The resultant exchange between two bright yet vastly different men is a fascinating look at their differing views on God, love and life.

Mitch Greenberg, who plays Freud, and Cory Krebsbach as Lewis are superb performers. What could be a boring show is not: the fictional meeting of two brilliant men is a fast-paced mental sword fight. The topics change quickly, and when one verbally parries, the other intellectually thrusts, and like gentlemen, each respects the well-placed intellectual reasoning and cerebral jabs aimed at each other’s point-of-view.

Greenberg and Krebsbach make the most of the wonderfully written script to keep the pace lively and fascinating.

St. Germain’s script blends humor with word play. It is also intelligent and thought-provoking at the same time. Listening and processing the fictional conversation between the two great thinkers is a mind-broadening experience, and encourages one to examine the basis for their own religious philosophy (or lack thereof) as well.

The set, ostensibly Freud’s study, is richly appointed, with a treasure trove of books and a small army of deity sculptures scattered throughout the room like silent line judges for the match of minds.

Freud scores a point when he contends that while mankind has evolved in the physical sense, they haven’t morally, using the Nazis as an example.

Lewis points out that you can’t recognize a straight line unless you know a crooked one, and that admitting to sins helps you recognize them.
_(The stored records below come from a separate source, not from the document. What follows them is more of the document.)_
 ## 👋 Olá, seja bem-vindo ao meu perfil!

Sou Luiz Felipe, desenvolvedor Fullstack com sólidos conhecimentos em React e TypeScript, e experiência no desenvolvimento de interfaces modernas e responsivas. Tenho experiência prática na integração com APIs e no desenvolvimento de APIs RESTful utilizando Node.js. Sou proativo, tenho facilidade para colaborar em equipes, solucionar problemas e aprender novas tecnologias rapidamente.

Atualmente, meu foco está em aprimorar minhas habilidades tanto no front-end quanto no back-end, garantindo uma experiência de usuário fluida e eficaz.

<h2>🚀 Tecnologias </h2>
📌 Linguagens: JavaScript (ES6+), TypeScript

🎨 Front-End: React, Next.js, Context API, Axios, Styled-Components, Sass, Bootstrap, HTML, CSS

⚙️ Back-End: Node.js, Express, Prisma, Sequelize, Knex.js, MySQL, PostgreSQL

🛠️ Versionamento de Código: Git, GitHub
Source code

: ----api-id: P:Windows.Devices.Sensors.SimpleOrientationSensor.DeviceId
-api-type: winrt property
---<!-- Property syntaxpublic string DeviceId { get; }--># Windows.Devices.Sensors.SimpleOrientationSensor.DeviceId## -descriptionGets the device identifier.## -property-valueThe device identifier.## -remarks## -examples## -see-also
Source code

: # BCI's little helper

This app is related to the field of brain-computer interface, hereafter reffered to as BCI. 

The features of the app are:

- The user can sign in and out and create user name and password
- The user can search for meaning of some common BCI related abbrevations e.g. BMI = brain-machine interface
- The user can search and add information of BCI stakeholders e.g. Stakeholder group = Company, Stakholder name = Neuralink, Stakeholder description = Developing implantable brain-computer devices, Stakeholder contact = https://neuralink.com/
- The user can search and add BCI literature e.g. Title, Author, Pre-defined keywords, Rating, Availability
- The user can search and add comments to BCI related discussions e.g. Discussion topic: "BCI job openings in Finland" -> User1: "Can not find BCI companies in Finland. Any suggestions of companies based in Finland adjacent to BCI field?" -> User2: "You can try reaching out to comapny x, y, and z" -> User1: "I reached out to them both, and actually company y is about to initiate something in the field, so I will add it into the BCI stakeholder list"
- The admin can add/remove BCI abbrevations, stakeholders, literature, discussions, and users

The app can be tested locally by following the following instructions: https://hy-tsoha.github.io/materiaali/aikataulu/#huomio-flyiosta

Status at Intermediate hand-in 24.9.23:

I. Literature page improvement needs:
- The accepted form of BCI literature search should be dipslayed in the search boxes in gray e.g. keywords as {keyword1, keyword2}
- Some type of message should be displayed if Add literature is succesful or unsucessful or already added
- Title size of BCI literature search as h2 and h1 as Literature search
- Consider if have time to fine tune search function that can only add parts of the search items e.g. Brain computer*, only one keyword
Lewis, who admitted to being a reluctant convert to Christianity, described two ways of recognizing Christendom: Living in it so that one is too close to see it, or living so far away from it that one can see it from a distance.

Lewis also argues that the gospels aren’t myths, saying that they aren’t artistic enough to be mere literature. He also persistently points out the difference between real happiness, which he defines as joy, and temporary pleasure.

Freud in turn compares the persistence of religious converts with that of recovering alcoholics. He explains that he struggles with why music moves him, since he does not understand the emotion, using the example to allude to why religion baffles, frustrates and angers him.

Freud, however, concedes that the only thing worse than questioning beliefs is for one to deny one’s doubts and curiosity.

While audience members won’t be on Freud’s couch for their session, they will be comfortably ensconced in nearby chairs at tables in the Century Theatre’s dining room for the fascinating 90-minute session. To book your appointment, call (313) 963-9800.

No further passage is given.